- Task to complete -
For this exercise, print the records below verbatim.

** Record extracts follows **

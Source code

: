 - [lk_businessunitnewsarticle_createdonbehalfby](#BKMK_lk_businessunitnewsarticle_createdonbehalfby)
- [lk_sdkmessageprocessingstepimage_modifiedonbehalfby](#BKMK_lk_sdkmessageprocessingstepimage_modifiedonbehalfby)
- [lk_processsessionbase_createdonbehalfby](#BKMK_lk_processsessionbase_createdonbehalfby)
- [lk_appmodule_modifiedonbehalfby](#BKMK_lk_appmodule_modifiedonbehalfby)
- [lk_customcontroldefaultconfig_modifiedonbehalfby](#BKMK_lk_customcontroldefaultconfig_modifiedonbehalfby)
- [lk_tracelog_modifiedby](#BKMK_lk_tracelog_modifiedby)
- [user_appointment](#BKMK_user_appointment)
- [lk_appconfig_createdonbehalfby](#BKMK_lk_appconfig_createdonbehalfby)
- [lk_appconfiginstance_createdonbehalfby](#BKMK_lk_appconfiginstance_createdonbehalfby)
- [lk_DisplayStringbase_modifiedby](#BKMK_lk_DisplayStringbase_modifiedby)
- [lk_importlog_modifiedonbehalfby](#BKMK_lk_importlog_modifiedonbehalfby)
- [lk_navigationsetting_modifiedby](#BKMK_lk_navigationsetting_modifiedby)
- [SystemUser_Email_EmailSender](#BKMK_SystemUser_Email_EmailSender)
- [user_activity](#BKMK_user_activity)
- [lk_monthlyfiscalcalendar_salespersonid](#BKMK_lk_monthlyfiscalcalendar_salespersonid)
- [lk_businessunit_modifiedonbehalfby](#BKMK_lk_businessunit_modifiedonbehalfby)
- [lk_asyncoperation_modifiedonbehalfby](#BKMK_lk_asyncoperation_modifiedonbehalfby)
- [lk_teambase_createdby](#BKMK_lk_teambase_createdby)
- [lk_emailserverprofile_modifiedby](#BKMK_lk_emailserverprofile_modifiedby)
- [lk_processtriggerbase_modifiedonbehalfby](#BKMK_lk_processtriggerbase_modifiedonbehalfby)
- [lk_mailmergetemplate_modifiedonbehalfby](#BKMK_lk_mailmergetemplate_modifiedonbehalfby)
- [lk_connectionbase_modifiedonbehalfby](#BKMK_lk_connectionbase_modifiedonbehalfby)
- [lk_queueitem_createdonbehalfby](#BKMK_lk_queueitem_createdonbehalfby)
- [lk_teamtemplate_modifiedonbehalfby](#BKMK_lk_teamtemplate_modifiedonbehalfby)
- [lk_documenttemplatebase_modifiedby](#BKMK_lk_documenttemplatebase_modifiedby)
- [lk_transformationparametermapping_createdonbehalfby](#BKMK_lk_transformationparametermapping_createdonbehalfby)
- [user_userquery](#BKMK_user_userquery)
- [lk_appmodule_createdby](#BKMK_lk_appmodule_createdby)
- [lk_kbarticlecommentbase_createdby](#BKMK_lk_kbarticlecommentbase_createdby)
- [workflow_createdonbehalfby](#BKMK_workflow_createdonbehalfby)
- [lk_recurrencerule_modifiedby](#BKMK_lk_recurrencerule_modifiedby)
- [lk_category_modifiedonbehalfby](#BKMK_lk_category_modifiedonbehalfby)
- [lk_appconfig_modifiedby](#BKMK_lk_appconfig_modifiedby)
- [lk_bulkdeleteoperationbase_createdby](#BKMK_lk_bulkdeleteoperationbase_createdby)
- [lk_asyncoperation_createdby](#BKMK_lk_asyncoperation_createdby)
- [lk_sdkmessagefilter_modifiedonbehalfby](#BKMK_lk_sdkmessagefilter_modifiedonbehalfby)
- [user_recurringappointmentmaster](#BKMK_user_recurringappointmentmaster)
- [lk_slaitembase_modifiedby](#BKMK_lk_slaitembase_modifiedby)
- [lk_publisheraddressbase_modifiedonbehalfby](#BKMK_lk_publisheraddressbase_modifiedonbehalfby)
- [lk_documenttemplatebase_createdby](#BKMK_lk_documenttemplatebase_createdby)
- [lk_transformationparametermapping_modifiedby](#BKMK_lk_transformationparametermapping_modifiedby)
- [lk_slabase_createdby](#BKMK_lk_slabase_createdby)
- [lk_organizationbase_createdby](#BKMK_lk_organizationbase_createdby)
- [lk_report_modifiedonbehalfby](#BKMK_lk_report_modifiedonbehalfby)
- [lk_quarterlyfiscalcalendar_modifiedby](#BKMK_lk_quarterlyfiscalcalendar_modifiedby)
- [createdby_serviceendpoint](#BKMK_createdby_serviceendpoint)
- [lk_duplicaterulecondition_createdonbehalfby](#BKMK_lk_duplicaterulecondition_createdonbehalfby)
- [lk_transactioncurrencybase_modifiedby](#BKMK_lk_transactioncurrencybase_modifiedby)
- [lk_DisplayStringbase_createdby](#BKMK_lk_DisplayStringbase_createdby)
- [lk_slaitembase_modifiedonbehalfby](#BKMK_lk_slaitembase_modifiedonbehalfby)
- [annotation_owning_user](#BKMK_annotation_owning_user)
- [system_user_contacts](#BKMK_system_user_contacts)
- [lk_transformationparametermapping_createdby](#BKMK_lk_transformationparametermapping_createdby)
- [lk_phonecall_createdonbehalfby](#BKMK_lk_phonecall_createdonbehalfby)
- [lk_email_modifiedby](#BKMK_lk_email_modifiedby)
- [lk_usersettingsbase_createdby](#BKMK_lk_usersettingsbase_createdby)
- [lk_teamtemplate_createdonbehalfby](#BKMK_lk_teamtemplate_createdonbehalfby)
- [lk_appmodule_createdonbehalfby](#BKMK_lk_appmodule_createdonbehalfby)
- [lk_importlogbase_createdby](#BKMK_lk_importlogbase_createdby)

** End of Record extracts **

- Answer section -
Source code

: - [lk_businessunitnewsarticle_createdonbehalfby](#BKMK_lk_businessunitnewsarticle_createdonbehalfby)
- [lk_sdkmessageprocessingstepimage_modifiedonbehalfby](#BKMK_lk_sdkmessageprocessingstepimage_modifiedonbehalfby)
- [lk_processsessionbase_createdonbehalfby](#BKMK_lk_processsessionbase_createdonbehalfby)
- [lk_appmodule_modifiedonbehalfby](#BKMK_lk_appmodule_modifiedonbehalfby)
- [lk_customcontroldefaultconfig_modifiedonbehalfby](#BKMK_lk_customcontroldefaultconfig_modifiedonbehalfby)
- [lk_tracelog_modifiedby](#BKMK_lk_tracelog_modifiedby)
- [user_appointment](#BKMK_user_appointment)
- [lk_appconfig_createdonbehalfby](#BKMK_lk_appconfig_createdonbehalfby)
- [lk_appconfiginstance_createdonbehalfby](#BKMK_lk_appconfiginstance_createdonbehalfby)
- [lk_DisplayStringbase_modifiedby](#BKMK_lk_DisplayStringbase_modifiedby)
- [lk_importlog_modifiedonbehalfby](#BKMK_lk_importlog_modifiedonbehalfby)
- [lk_navigationsetting_modifiedby](#BKMK_lk_navigationsetting_modifiedby)
- [SystemUser_Email_EmailSender](#BKMK_SystemUser_Email_EmailSender)
- [user_activity](#BKMK_user_activity)
- [lk_monthlyfiscalcalendar_salespersonid](#BKMK_lk_monthlyfiscalcalendar_salespersonid)
- [lk_businessunit_modifiedonbehalfby](#BKMK_lk_businessunit_modifiedonbehalfby)
- [lk_asyncoperation_modifiedonbehalfby](#BKMK_lk_asyncoperation_modifiedonbehalfby)
- [lk_teambase_createdby](#BKMK_lk_teambase_createdby)
- [lk_emailserverprofile_modifiedby](#BKMK_lk_emailserverprofile_modifiedby)
- [lk_processtriggerbase_modifiedonbehalfby](#BKMK_lk_processtriggerbase_modifiedonbehalfby)
- [lk_mailmergetemplate_modifiedonbehalfby](#BKMK_lk_mailmergetemplate_modifiedonbehalfby)
- [lk_connectionbase_modifiedonbehalfby](#BKMK_lk_connectionbase_modifiedonbehalfby)
- [lk_queueitem_createdonbehalfby](#BKMK_lk_queueitem_createdonbehalfby)
- [lk_teamtemplate_modifiedonbehalfby](#BKMK_lk_teamtemplate_modifiedonbehalfby)
- [lk_documenttemplatebase_modifiedby](#BKMK_lk_documenttemplatebase_modifiedby)
- [lk_transformationparametermapping_createdonbehalfby](#BKMK_lk_transformationparametermapping_createdonbehalfby)
- [user_userquery](#BKMK_user_userquery)
- [lk_appmodule_createdby](#BKMK_lk_appmodule_createdby)
- [lk_kbarticlecommentbase_createdby](#BKMK_lk_kbarticlecommentbase_createdby)
- [workflow_createdonbehalfby](#BKMK_workflow_createdonbehalfby)
- [lk_recurrencerule_modifiedby](#BKMK_lk_recurrencerule_modifiedby)
- [lk_category_modifiedonbehalfby](#BKMK_lk_category_modifiedonbehalfby)
- [lk_appconfig_modifiedby](#BKMK_lk_appconfig_modifiedby)
- [lk_bulkdeleteoperationbase_createdby](#BKMK_lk_bulkdeleteoperationbase_createdby)
- [lk_asyncoperation_createdby](#BKMK_lk_asyncoperation_createdby)
- [lk_sdkmessagefilter_modifiedonbehalfby](#BKMK_lk_sdkmessagefilter_modifiedonbehalfby)
- [user_recurringappointmentmaster](#BKMK_user_recurringappointmentmaster)
- [lk_slaitembase_modifiedby](#BKMK_lk_slaitembase_modifiedby)
- [lk_publisheraddressbase_modifiedonbehalfby](#BKMK_lk_publisheraddressbase_modifiedonbehalfby)
- [lk_documenttemplatebase_createdby](#BKMK_lk_documenttemplatebase_createdby)
- [lk_transformationparametermapping_modifiedby](#BKMK_lk_transformationparametermapping_modifiedby)
- [lk_slabase_createdby](#BKMK_lk_slabase_createdby)
- [lk_organizationbase_createdby](#BKMK_lk_organizationbase_createdby)
- [lk_report_modifiedonbehalfby](#BKMK_lk_report_modifiedonbehalfby)
- [lk_quarterlyfiscalcalendar_modifiedby](#BKMK_lk_quarterlyfiscalcalendar_modifiedby)
- [createdby_serviceendpoint](#BKMK_createdby_serviceendpoint)
- [lk_duplicaterulecondition_createdonbehalfby](#BKMK_lk_duplicaterulecondition_createdonbehalfby)
- [lk_transactioncurrencybase_modifiedby](#BKMK_lk_transactioncurrencybase_modifiedby)
- [lk_DisplayStringbase_createdby](#BKMK_lk_DisplayStringbase_createdby)
- [lk_slaitembase_modifiedonbehalfby](#BKMK_lk_slaitembase_modifiedonbehalfby)
- [annotation_owning_user](#BKMK_annotation_owning_user)
- [system_user_contacts](#BKMK_system_user_contacts)
- [lk_transformationparametermapping_createdby](#BKMK_lk_transformationparametermapping_createdby)
- [lk_phonecall_createdonbehalfby](#BKMK_lk_phonecall_createdonbehalfby)
- [lk_email_modifiedby](#BKMK_lk_email_modifiedby)
- [lk_usersettingsbase_createdby](#BKMK_lk_usersettingsbase_createdby)
- [lk_teamtemplate_createdonbehalfby](#BKMK_lk_teamtemplate_createdonbehalfby)
- [lk_appmodule_createdonbehalfby](#BKMK_lk_appmodule_createdonbehalfby)
- [lk_importlogbase_createdby](#BKMK_lk_importlogbase_createdby)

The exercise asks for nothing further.